Monday, July 07, 2008

Watered Down 4th of July Tributes


Orange & Wet
Originally uploaded by mdt1960
I've been on a glorified hitch-hiking trip since June 23 with a truck driver documenting the truck driving life. Chris, the driver I speak of, wears a cowboy hat, listens to NPR and and loves NASCAR—go ahead, try to fit this guy to any given stereotype. It ain't happening. Nevertheless, that's another story for another day.

While delivering a truck load of goods with Chris over the Fourth of July weekend, we tuned in to Sirius Radio's NASCAR show "Tradin' Paint" somewhere in West Virginia. In their tribute to America on the Fourth, hosts Steve Post and Danny "Chocolate" Myers along with the various NASCAR personalities interviewed went on and on about how the troops in Iraq and Afghanistan are over there doing such a great job preserving our wide-ranging freedoms including our freedom of speech.

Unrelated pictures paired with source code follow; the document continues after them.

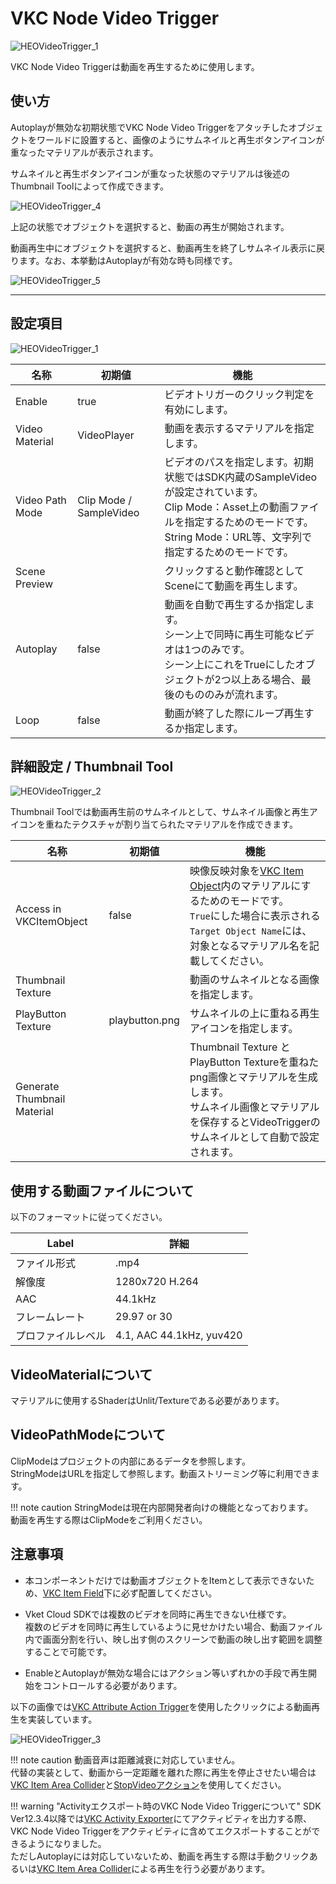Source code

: # VKC Node Video Trigger

![HEOVideoTrigger_1](img/HEOVideoTrigger_1.jpg)

VKC Node Video Triggerは動画を再生するために使用します。

## 使い方

Autoplayが無効な初期状態でVKC Node Video Triggerをアタッチしたオブジェクトをワールドに設置すると、画像のようにサムネイルと再生ボタンアイコンが重なったマテリアルが表示されます。

サムネイルと再生ボタンアイコンが重なった状態のマテリアルは後述のThumbnail Toolによって作成できます。

![HEOVideoTrigger_4](img/HEOVideoTrigger_4.jpg)

上記の状態でオブジェクトを選択すると、動画の再生が開始されます。

動画再生中にオブジェクトを選択すると、動画再生を終了しサムネイル表示に戻ります。なお、本挙動はAutoplayが有効な時も同様です。

![HEOVideoTrigger_5](img/HEOVideoTrigger_5.jpg)

---

## 設定項目

![HEOVideoTrigger_1](img/HEOVideoTrigger_1.jpg)

| 名称 | 初期値 | 機能 |
| ---- | ---- | ---- |
| Enable | true | ビデオトリガーのクリック判定を有効にします。 |
| Video Material | VideoPlayer | 動画を表示するマテリアルを指定します。 |
| Video Path Mode | Clip Mode / SampleVideo | ビデオのパスを指定します。初期状態ではSDK内蔵のSampleVideoが設定されています。<br> Clip Mode：Asset上の動画ファイルを指定するためのモードです。<br> String Mode：URL等、文字列で指定するためのモードです。 |
| Scene Preview | | クリックすると動作確認としてSceneにて動画を再生します。 |
| Autoplay | false | 動画を自動で再生するか指定します。<br>シーン上で同時に再生可能なビデオは1つのみです。<br> シーン上にこれをTrueにしたオブジェクトが2つ以上ある場合、最後のもののみが流れます。 |
| Loop | false | 動画が終了した際にループ再生するか指定します。|

## 詳細設定 / Thumbnail Tool

![HEOVideoTrigger_2](img/HEOVideoTrigger_2.jpg)

Thumbnail Toolでは動画再生前のサムネイルとして、サムネイル画像と再生アイコンを重ねたテクスチャが割り当てられたマテリアルを作成できます。

| 名称 | 初期値 | 機能 |
| ---- | ---- | ---- |
| Access in VKCItemObject | false | 映像反映対象を[VKC Item Object](VKCItemObject.md)内のマテリアルにするためのモードです。<br> `True`にした場合に表示される`Target Object Name`には、対象となるマテリアル名を記載してください。 |
| Thumbnail Texture | | 動画のサムネイルとなる画像を指定します。 |
| PlayButton Texture | playbutton.png | サムネイルの上に重ねる再生アイコンを指定します。 |
| Generate Thumbnail Material | | Thumbnail Texture と PlayButton Textureを重ねたpng画像とマテリアルを生成します。<br>サムネイル画像とマテリアルを保存するとVideoTriggerのサムネイルとして自動で設定されます。 |

## 使用する動画ファイルについて

以下のフォーマットに従ってください。

| Label | 詳細 |
| ---- | ---- |
| ファイル形式 | .mp4 |
| 解像度 | 1280x720 H.264 |
| AAC | 44.1kHz |
| フレームレート | 29.97 or 30 |
| プロファイルレベル | 4.1, AAC 44.1kHz, yuv420 |

## VideoMaterialについて

マテリアルに使用するShaderはUnlit/Textureである必要があります。

## VideoPathModeについて

ClipModeはプロジェクトの内部にあるデータを参照します。<br>
StringModeはURLを指定して参照します。動画ストリーミング等に利用できます。

!!! note caution
    StringModeは現在内部開発者向けの機能となっております。<br>
    動画を再生する際はClipModeをご利用ください。

## 注意事項

- 本コンポーネントだけでは動画オブジェクトをItemとして表示できないため、[VKC Item Field](VKCItemField.md)下に必ず配置してください。

- Vket Cloud SDKでは複数のビデオを同時に再生できない仕様です。<br>複数のビデオを同時に再生しているように見せかけたい場合、動画ファイル内で画面分割を行い、映し出す側のスクリーンで動画の映し出す範囲を調整することで可能です。

- EnableとAutoplayが無効な場合にはアクション等いずれかの手段で再生開始をコントロールする必要があります。<br>

以下の画像では[VKC Attribute Action Trigger](VKCAttributeActionTrigger.md)を使用したクリックによる動画再生を実装しています。

![HEOVideoTrigger_3](img/HEOVideoTrigger_3.jpg)

!!! note caution
    動画音声は距離減衰に対応していません。<br>
    代替の実装として、動画から一定距離を離れた際に再生を停止させたい場合は[VKC Item Area Collider](../VKCComponents/VKCItemAreaCollider.md)と[StopVideoアクション](../Actions/Others/StopVideo.md)を使用してください。

!!! warning "Activityエクスポート時のVKC Node Video Triggerについて"
    SDK Ver12.3.4以降では[VKC Activity Exporter](../SDKTools/VKCActivityExporter.md)にてアクティビティを出力する際、VKC Node Video Triggerをアクティビティに含めてエクスポートすることができるようになりました。<br>
    ただしAutoplayには対応していないため、動画を再生する際は手動クリックあるいは[VKC Item Area Collider](../VKCComponents/VKCItemAreaCollider.md)による再生を行う必要があります。
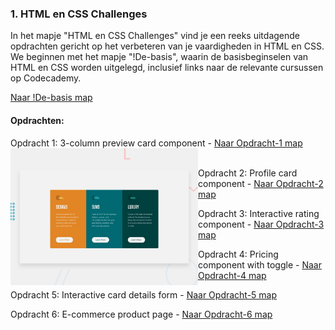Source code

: ### 1. HTML en CSS Challenges

In het mapje "HTML en CSS Challenges" vind je een reeks uitdagende opdrachten gericht op het verbeteren van je vaardigheden in HTML en CSS. We beginnen met het mapje "!De-basis", waarin de basisbeginselen van HTML en CSS worden uitgelegd, inclusief links naar de relevante cursussen op Codecademy.

[Naar !De-basis map](./!De-basis)

#### Opdrachten:

Opdracht 1: 3-column preview card component - [Naar Opdracht-1 map](./~Opdracht-1)
<br>
<img src="Images/desktop-preview.jpg" alt="3-column preview card component" style="max-width: 300px; float: left;"/>
<br>

Opdracht 2: Profile card component - [Naar Opdracht-2 map](./~Opdracht-2)

Opdracht 3: Interactive rating component - [Naar Opdracht-3 map](./~Opdracht-3)

Opdracht 4: Pricing component with toggle - [Naar Opdracht-4 map](./~Opdracht-4)

Opdracht 5: Interactive card details form - [Naar Opdracht-5 map](./~Opdracht-5)

Opdracht 6: E-commerce product page - [Naar Opdracht-6 map](./~Opdracht-6)
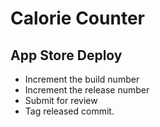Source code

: # Calorie Counter

## App Store Deploy

* Increment the build number
* Increment the release number
* Submit for review
* Tag released commit.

Not to diminish the radio show itself, but I found its attempt to pay tribute to America on that particular day to be rather banal—in other words, a bunch of George Bush party line bullshit.

Not that I don't support the troops, I simply don't buy that particular line about preserving our freedoms via these psuedo-wars in Iraq or Afghanistan. When Adolf Hitler was banging down everyone's door back in the '30s and '40s, I believe our troops engaging the Nazis preserved our freedoms. But it's a real stretch to think that Saddam Hussein or a ragtag group of terrorists running around in Afghanistan or Pakistan are (or were) threatening my freedom or anyone else in this great land. We should only be using our troops to strike down Osama bin Laden and then call it "Mission Accomplished." There's no war to be lost or won over there, just a rat or two that needs to be greased. I feel better about saying that the troops we have in Germany and Korea are preserving our freedoms than those in Iraq and Afghanistan.

In short, I don't believe our assorted freedoms are any safer today than they were before we invaded Iraq or Afghanistan nor are they any safer than before or after September 11, 2001, or Oklahoma City in April of 1995. Whatever freedoms we have lost—or feel we have lost—are the result of our own elected leaders and the paranoia they have instilled in us.

1 comment:

mdt1960 said...

An after-thought:
Perhaps we should just stick to the primary reason for celebrating this historical event rather than finding some modern day application—a declaration of Independence from England. Maybe someday we can reconsider this when we finally become "energy independent."